Configuration Reference
All configuration is handled via environment variables. You can set these in your docker-compose.yml, Kubernetes Deployment, or local shell.
Core Infrastructure Configuration
Section titled “Core Infrastructure Configuration”Basic connectivity and engine settings. These are the basic required configurations needed to run the Relay.
STORAGE_TYPE
Section titled “STORAGE_TYPE”Default: postgres
The database engine type used for the outbox table. Currently, PostgreSQL is the primary supported engine.
PUBLISHER_TYPE
Section titled “PUBLISHER_TYPE”Default: stdout
The target message broker where events will be delivered. Supported options: nats, kafka, redis, stdout, null.
STORAGE_URL
Section titled “STORAGE_URL”Default: —
The full connection string for your source database.
Example: postgres://user:pass@host:5432/db
PUBLISHER_URL
Section titled “PUBLISHER_URL”Default: —
The connection address for your message broker.
Example: localhost:9092 (Kafka) or nats://localhost:4222 (NATS).
STORAGE_TABLE_NAME
Section titled “STORAGE_TABLE_NAME”Default: openoutbox_events
The name of the database table where outbox events are stored. This allows the Relay to operate within shared databases while avoiding naming conflicts.
Pattern: ^[a-z0-9_]+$ (Lowercase letters, numbers, and underscores only).
RELAY_ID
Section titled “RELAY_ID”Default: os.Hostname() + "-" + uuid[:4]
A unique identifier for this specific Relay instance. This ID is used for database lease management, metric partitioning, and distributed locking.
Behavior: If left empty, the engine automatically generates an ID using the system hostname and a short unique suffix to prevent collisions in high-density environments.

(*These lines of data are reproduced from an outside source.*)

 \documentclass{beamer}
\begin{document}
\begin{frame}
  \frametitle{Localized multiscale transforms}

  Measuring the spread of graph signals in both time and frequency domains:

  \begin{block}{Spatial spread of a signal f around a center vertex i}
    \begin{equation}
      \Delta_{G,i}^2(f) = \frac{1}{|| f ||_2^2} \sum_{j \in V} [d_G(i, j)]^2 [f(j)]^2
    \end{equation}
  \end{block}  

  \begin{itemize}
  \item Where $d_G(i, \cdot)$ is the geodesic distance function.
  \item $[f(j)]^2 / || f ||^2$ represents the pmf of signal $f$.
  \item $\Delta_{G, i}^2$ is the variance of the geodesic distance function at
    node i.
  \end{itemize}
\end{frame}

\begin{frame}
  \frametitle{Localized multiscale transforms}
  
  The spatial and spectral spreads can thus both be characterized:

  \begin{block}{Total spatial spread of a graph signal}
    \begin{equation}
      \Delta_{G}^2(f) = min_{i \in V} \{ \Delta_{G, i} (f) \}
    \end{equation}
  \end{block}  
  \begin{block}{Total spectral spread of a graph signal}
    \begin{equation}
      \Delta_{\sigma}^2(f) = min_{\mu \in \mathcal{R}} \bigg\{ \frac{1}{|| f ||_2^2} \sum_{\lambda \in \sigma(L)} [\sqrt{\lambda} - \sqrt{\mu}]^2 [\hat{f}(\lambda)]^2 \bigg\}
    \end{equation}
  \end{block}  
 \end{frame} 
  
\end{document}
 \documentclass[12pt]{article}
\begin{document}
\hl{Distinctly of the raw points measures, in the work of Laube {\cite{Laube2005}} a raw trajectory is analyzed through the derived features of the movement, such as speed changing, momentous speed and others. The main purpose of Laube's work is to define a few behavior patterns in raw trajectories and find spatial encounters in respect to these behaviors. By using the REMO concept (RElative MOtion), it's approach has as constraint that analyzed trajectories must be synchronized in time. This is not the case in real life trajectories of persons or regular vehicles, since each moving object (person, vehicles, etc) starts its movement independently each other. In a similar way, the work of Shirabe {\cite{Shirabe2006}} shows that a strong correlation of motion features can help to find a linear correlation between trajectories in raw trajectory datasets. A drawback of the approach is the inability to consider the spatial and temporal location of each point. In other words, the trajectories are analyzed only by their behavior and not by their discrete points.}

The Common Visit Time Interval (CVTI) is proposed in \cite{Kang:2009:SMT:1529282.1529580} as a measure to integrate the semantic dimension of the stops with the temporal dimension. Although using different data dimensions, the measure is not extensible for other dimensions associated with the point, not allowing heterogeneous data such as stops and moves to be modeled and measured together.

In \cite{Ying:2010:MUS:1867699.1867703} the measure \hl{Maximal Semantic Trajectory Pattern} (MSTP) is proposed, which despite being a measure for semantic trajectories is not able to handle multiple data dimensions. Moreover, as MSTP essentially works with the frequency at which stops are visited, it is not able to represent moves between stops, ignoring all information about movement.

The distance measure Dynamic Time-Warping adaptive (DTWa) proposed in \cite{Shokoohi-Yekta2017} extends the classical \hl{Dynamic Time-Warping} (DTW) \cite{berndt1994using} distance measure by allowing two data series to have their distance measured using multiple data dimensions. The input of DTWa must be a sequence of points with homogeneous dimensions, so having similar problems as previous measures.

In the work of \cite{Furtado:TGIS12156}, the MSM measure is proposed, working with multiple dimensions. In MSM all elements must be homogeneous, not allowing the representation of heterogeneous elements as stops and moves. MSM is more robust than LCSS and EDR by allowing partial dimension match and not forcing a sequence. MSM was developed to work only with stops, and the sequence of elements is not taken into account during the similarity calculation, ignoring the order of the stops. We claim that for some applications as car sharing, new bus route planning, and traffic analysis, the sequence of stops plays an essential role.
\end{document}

Orchestration: When running in Kubernetes or Docker Compose, it is recommended to leave this empty to allow the engine to generate a unique identity per container, or map it to the Pod/Service name via the downward API.
ENVIRONMENT
Section titled “ENVIRONMENT”Default: production
The execution mode for the Relay. Use development for more verbose local logging and debugging.
Engine Tuning
Section titled “Engine Tuning”Controls how the Relay polls the database and manages event ownership.
POLL_INTERVAL
Section titled “POLL_INTERVAL”Default: 500ms
The idle-state delay. The Relay operates in Draining Mode (processing batches back-to-back without sleeping) until one of the following occurs:
- Empty Batch: No more PENDING events are found in the database.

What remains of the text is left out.